Across town later that same Tuesday, TiP Coordinator Ric Kahn greets the first trickle of hungry and talkative young people arriving at the Boston Globe headquarters to work on the next issue of their newspaper.
Kahn, a former Globe and Boston Phoenix reporter, greets each teen with warmth and some sort of affectionate ribbing. Deadline is nearing, and he needs to remind them to get their stories in ASAP — but he mostly takes a low-key approach.
During the two hours the teens are gathered in this room, they do plenty of talking, checking Facebook and e-mail, eating (the Globe provides a big tray of sandwiches each week) and talking some more. Eventually, they ask questions about their stories-in-progress. All of that is okay with Kahn, who has been teaching crews of “TiP-sters” for the past 3 years.
“It’s not school,” Kahn said. “It’s relaxed. As long as they hand me a story, I don’t care when they do the work.”
He plays leader and guide more than editor.

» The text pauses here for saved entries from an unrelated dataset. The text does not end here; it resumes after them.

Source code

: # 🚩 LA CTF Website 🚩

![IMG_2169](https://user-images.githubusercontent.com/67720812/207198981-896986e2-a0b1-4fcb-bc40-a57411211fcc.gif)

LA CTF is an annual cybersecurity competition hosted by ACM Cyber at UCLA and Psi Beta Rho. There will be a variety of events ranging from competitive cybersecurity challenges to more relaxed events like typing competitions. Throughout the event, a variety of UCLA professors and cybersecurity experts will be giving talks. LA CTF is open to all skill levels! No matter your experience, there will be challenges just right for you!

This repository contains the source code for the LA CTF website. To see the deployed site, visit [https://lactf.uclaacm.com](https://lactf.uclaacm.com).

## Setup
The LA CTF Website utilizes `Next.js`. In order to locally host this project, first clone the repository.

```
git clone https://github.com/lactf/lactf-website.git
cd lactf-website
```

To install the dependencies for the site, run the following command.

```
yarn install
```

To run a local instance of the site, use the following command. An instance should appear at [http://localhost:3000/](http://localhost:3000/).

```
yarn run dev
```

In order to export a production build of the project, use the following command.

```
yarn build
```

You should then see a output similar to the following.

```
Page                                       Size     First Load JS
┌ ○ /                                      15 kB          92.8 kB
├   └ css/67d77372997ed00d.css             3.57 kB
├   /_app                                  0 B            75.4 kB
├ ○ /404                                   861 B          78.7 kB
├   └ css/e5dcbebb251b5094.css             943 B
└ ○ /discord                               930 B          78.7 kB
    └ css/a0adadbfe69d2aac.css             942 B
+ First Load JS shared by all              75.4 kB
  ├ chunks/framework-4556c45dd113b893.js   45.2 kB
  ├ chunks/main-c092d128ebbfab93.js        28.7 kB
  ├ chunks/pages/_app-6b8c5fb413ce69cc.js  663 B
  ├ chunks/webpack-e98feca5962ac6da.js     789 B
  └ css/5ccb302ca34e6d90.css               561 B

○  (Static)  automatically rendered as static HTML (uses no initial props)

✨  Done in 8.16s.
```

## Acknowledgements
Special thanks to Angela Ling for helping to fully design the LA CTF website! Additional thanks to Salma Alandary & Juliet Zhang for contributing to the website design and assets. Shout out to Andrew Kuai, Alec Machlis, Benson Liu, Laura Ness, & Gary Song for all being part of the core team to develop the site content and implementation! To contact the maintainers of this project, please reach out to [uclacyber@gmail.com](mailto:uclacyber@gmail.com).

“They have the passion; I teach them to do it in journalistic form and to be ethical about it,” he said. He enforces basic rules: Stories should quote three sources, by name; interviews are done face-to-face or by phone, not by e-mail or text message; fact-checking is a must. The TiP newsroom is open three afternoons a week; to be considered staff writers, the teens have to show up for two of those days.
Ralph Karnuah, 16, a Brighton High School sophomore from Dorchester, has published one story so far. He reported on how teens view “toughness” in today’s society.

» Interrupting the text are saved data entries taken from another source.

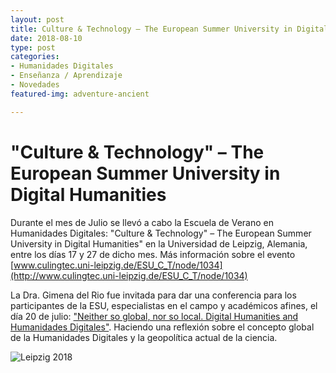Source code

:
 ```yaml
---
layout: post
title: Culture & Technology – The European Summer University in Digital Humanities
date: 2018-08-10
type: post
categories:
- Humanidades Digitales
- Enseñanza / Aprendizaje
- Novedades
featured-img: adventure-ancient

---
```


# "Culture & Technology" – The European Summer University in Digital Humanities

Durante el mes de Julio se llevó a cabo la Escuela de Verano en Humanidades Digitales: "Culture & Technology" – The European Summer University in Digital Humanities" en la Universidad de Leipzig, Alemania, entre los días 17 y 27 de dicho mes. Más información sobre el evento [www.culingtec.uni-leipzig.de/ESU_C_T/node/1034](http://www.culingtec.uni-leipzig.de/ESU_C_T/node/1034)

La Dra. Gimena del Rio fue invitada para dar una conferencia para los participantes de la ESU, especialistas en el campo y académicos afines, el día 20 de julio: ["Neither so global, nor so local. Digital Humanities and Humanidades Digitales"](http://www.culingtec.uni-leipzig.de/ESU_C_T/node/1038). Haciendo una reflexión sobre el concepto global de la Humanidades Digitales y la geopolítica actual de la ciencia.

![Leipzig 2018](/assets/img/posts/leipzig-2018-Gimena.jpg)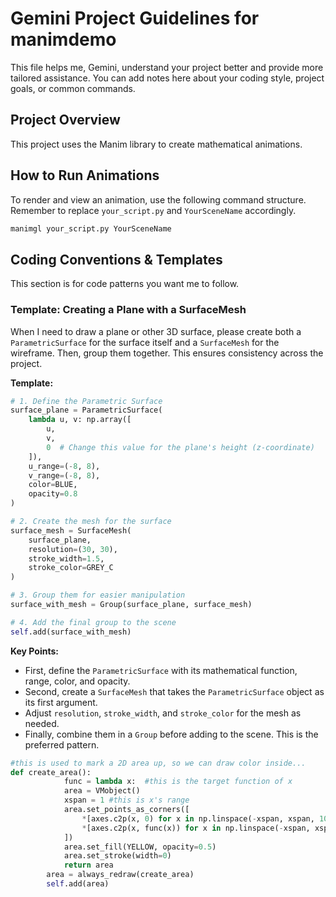 # Gemini Project Guidelines for manimdemo

This file helps me, Gemini, understand your project better and provide more tailored assistance. You can add notes here about your coding style, project goals, or common commands.

## Project Overview

This project uses the Manim library to create mathematical animations.

## How to Run Animations

To render and view an animation, use the following command structure. Remember to replace `your_script.py` and `YourSceneName` accordingly.

```bash
manimgl your_script.py YourSceneName
```

## Coding Conventions & Templates

This section is for code patterns you want me to follow.

### Template: Creating a Plane with a SurfaceMesh

When I need to draw a plane or other 3D surface, please create both a `ParametricSurface` for the surface itself and a `SurfaceMesh` for the wireframe. Then, group them together. This ensures consistency across the project.

**Template:**

```python
# 1. Define the Parametric Surface
surface_plane = ParametricSurface(
    lambda u, v: np.array([
        u,
        v,
        0  # Change this value for the plane's height (z-coordinate)
    ]),
    u_range=(-8, 8),
    v_range=(-8, 8),
    color=BLUE,
    opacity=0.8
)

# 2. Create the mesh for the surface
surface_mesh = SurfaceMesh(
    surface_plane,
    resolution=(30, 30),
    stroke_width=1.5,
    stroke_color=GREY_C
)

# 3. Group them for easier manipulation
surface_with_mesh = Group(surface_plane, surface_mesh)

# 4. Add the final group to the scene
self.add(surface_with_mesh)
```

**Key Points:**
- First, define the `ParametricSurface` with its mathematical function, range, color, and opacity.
- Second, create a `SurfaceMesh` that takes the `ParametricSurface` object as its first argument.
- Adjust `resolution`, `stroke_width`, and `stroke_color` for the mesh as needed.
- Finally, combine them in a `Group` before adding to the scene. This is the preferred pattern.

```python
#this is used to mark a 2D area up, so we can draw color inside...
def create_area():
            func = lambda x:  #this is the target function of x
            area = VMobject()
            xspan = 1 #this is x's range
            area.set_points_as_corners([
                *[axes.c2p(x, 0) for x in np.linspace(-xspan, xspan, 100)],
                *[axes.c2p(x, func(x)) for x in np.linspace(-xspan, xspan, 100)][::-1]
            ])
            area.set_fill(YELLOW, opacity=0.5)
            area.set_stroke(width=0)
            return area
        area = always_redraw(create_area)
        self.add(area)
```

“I was kind of happy — no, really happy,” he said. “My friends didn’t believe I had a published article. Then they said, ‘cool.’ And my father was impressed.”
Alicia Perez, a senior at John D. O’Bryant High School, aspires to be a political journalist. She has taken advantage of several programs WriteBoston offers, including the Caroline Knapp Journalism Intern Program and a partnership with the New England Center for Investigative Reporting at Boston University. Perez, 18, was part of a reporting team that investigated local pharmacies’ misinformation about the “Plan B” contraceptive for TiP’s March/April issue.

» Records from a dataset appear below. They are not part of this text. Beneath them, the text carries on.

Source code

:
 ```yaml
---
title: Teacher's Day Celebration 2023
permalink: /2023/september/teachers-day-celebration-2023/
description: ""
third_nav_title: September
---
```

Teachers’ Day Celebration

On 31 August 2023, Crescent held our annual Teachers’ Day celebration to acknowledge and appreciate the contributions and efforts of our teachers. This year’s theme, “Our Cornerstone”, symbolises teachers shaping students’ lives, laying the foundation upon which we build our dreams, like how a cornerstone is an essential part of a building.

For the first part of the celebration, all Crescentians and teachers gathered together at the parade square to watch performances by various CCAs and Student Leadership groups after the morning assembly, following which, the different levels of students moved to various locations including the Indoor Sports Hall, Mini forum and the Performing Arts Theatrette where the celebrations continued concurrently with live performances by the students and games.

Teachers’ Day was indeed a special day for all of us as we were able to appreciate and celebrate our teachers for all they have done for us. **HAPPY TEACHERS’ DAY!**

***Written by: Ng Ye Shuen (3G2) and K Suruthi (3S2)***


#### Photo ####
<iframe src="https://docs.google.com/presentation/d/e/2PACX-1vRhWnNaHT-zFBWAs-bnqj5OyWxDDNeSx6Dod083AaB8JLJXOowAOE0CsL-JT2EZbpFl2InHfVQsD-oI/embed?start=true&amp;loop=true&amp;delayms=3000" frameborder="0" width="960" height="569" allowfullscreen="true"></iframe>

Betty Southwick has been WriteBoston’s director since its inception. In her office in Roxbury’s Dudley Square in early April, she was still feeling the exhilaration of a March 29 gala commemorating WriteBoston’s 10th anniversary.
“Ten years is a big one,” she said. The program has served 23 schools, more than 250 teachers, and some 4,500 students. At one school WriteBoston aided, she said, the passing rate on the MCAS English portion rose in three years to 64 percent from 16 percent.
“We have a real model,” she continued. “So now what? Where do we go from here?”
Southwick, parent of two grown children who attended Boston public schools, exudes warmth and business-like competence. Her manner reflects her years as a teacher and guidance counselor, followed by several stints managing non-profit and for-profit businesses. In those latter roles, she was an expert at growing a venture from nothing to a thriving and sustainable operation, she said.
“You grow gradually, create a quality product, and then add to it,” she said.
Headmaster Narcisse recalls finding out about WriteBoston when he was new at English High.
“I was looking for what programs in this city work. I had just arrived in Boston, and someone at another school connected me with Betty Southwick. She and her team really ‘get’ urban schools — the type of work and the complexity of it.”
Things really seem to be looking up at English, and Narcisse is upbeat.
“We’re very confident that by the time our children leave English High School, they will be able to write essays at the college level,” he said. “We knew for a while that we had gaps we had to fill. WriteBoston has helped us accelerate that process. We are lucky to have this partnership.